I was at Benares eight years ago (in November, 1836); the river since that time has undermined the ghāts, and has done so much damage, that, in another ten years, if the Ganges encroach at an equal rate, but little will remain of the glory of the most holy of the Hindū cities. The force of the stream now sets full upon the most beautiful cluster of the temples on its banks; some have been engulphed, some are falling, and all will fall ere long; and of the Bāiza Bā’ī’s ghāt, which was so beautiful when last I visited the place, nothing now remains but the ruins! Her Highness objected greatly to the desire of the Government, to force her to live in this holy city: poor lady! her destiny exemplifies the following saying—“He who was hurt by the bel (its large fruit falling on his head) went for refuge to the bābūl, (the prickles of which wounded his feet,) and he that was hurt by the bābūl fled to the bel[50].”
The Rajah of Sattara resides a state prisoner at Bunarus.
A buggy is to be hired at Secrole for four rupees eight ānās a day, which is preferable to a palanquin: in visiting the city the better way is to quit your buggy, and proceed in a tānjān, if you wish to see the curious and ancient buildings to advantage.
I am so much fagged with the excitement of the day, gazing and gazing again, that I can write no more, and will finish this account with an extract from the “Directory.” “Benares on the left bank is considered as the most holy city in India, and is certainly one of the most handsome when viewed at a distance on the river, there being such numerous stone ghāts and temples, some of which cost seventeen lākh of rupees. It is the residence of some native princes, pensioners of the Hon. East India Company, but their dwellings are divided into so many little chambers or pigeon-holes, that the internal part of the city has the appearance of a mass of mean buildings, piled up without any regard to order and appearance, and narrow filthy lanes instead of streets.
“There is a large enclosed mart, called a chauk, which opens at 5 P.M., where trinkets, toys, birds, cloth, and coarse hardware are exposed for sale. It has a large well in it, and is also a resort for native auctions. Close to the chauk is the principal alley or mart for gulbadan, a very fine silk of various patterns worn by natives as trowsers; also fine caps with tinselled crowns, and very elegant gold and silver embroidery; also scarfs and turbans, and pieces for fancy head-dresses. There is likewise a traveller’s chauk, or native inn, and a large horse mart, where very fine horses, of the Turkī, Persian, and Cabul breeds are procurable,—as high as eight, ten, or fifteen thousand rupees,—that are brought here by the fruit-carriers, who bring grapes and pears from those countries. Here are several miniature painters, and also venders of miniatures on ivory, said to be likenesses of different native princes, their queens, and nāch girls; and also true likenesses of native servants in costume, tradesmen, and beggars. Delhi jewellery of the best gold is brought on board the steamers by sending for the dealers. Here is also an old observatory, and two very high and slender minarets, one of which has a slight inclination; travellers ascending them are expected to give to the keeper the fee of a rupee. From their tops is a fine view of the city, the adjacent country, and the river,—so gratifying a sight should not be passed over by any traveller. Provisions are procurable; partridges, quail, and wild ducks of all sorts, are to be obtained. Steamers remain at Rāj ghāt to take in passengers, to discharge and take in packages, and to receive coals. The civil and military station is about four miles inland, direct from Rāj ghāt, where reside the commissioner, the judge, the magistrates, the collectors, the general, and all the officers of the native regiments quartered here, and some European artillery.

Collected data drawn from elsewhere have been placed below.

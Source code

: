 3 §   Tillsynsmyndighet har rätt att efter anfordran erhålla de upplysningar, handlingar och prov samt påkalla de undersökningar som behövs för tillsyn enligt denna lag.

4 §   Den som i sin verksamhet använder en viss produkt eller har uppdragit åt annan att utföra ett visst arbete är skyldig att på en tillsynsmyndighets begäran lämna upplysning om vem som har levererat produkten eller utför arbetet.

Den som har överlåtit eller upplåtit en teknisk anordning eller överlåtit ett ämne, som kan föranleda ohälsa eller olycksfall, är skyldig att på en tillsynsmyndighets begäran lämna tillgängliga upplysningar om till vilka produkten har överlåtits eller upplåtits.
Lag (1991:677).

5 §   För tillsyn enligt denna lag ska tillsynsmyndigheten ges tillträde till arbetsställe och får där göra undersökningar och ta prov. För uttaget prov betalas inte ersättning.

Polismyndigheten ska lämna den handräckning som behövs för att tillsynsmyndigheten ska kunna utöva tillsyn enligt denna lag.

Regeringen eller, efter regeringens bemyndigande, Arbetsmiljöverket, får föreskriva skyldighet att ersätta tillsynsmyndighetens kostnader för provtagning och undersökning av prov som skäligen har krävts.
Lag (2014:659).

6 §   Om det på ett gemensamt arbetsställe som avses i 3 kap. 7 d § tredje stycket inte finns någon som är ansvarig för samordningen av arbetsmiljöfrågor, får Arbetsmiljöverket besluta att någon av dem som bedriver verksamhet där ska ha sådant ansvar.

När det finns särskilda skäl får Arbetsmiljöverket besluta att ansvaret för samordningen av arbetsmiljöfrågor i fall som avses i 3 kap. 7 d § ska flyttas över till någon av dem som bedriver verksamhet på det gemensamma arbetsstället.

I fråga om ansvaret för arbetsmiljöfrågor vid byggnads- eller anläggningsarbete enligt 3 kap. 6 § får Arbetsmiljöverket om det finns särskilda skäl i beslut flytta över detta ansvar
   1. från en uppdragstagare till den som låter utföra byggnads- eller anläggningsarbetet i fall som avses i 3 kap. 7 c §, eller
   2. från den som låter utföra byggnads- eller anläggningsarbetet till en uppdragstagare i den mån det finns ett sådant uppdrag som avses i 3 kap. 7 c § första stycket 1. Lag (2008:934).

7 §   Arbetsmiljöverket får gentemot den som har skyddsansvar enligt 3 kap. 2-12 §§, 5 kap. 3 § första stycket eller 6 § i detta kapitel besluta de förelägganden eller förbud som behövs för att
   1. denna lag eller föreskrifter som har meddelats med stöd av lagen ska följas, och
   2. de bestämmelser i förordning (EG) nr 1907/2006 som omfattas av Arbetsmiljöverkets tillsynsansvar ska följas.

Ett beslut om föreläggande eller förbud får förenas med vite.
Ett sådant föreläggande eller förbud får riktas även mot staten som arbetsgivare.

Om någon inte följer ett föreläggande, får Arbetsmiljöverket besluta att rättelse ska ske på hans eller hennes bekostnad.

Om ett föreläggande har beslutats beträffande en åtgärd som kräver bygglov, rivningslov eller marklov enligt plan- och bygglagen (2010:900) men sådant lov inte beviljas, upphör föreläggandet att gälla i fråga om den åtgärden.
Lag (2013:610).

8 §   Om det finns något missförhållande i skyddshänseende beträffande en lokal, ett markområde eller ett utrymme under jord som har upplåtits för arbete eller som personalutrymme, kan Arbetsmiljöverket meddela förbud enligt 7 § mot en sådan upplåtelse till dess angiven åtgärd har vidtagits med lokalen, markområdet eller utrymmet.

“Letters must be sent for to the post-office, as they are not forwarded, which is very inconvenient. The city is about two miles long: the natives are very uncivil to strangers. Numerous fanatics are here, who drown themselves, believing that the holy Ganga and the city of the most holy secures them eternal happiness. Benares is from Calcutta, viâ Bhagirathī, 696 miles; viâ Sunderbands, 984; and by land or dāk, 428. Letters take four days, banjhīs seven days. Palanquins are procurable here, but they are infested with vile vermin.”
So much for the “Directory,” from which I differ. So far from the distant view of the city giving you the best idea of it,—it is not until you are in the midst of and close to the various and beautiful ghāts and temples just beyond the minārs that you can have an idea of the beauty of Benares. The best conveyance in which to visit and sketch the ghāts is a small boat with an awning.
We passed the residence of the Raja of Benares at Ramnagar, one mile and a half above the city; it is a handsome native palace.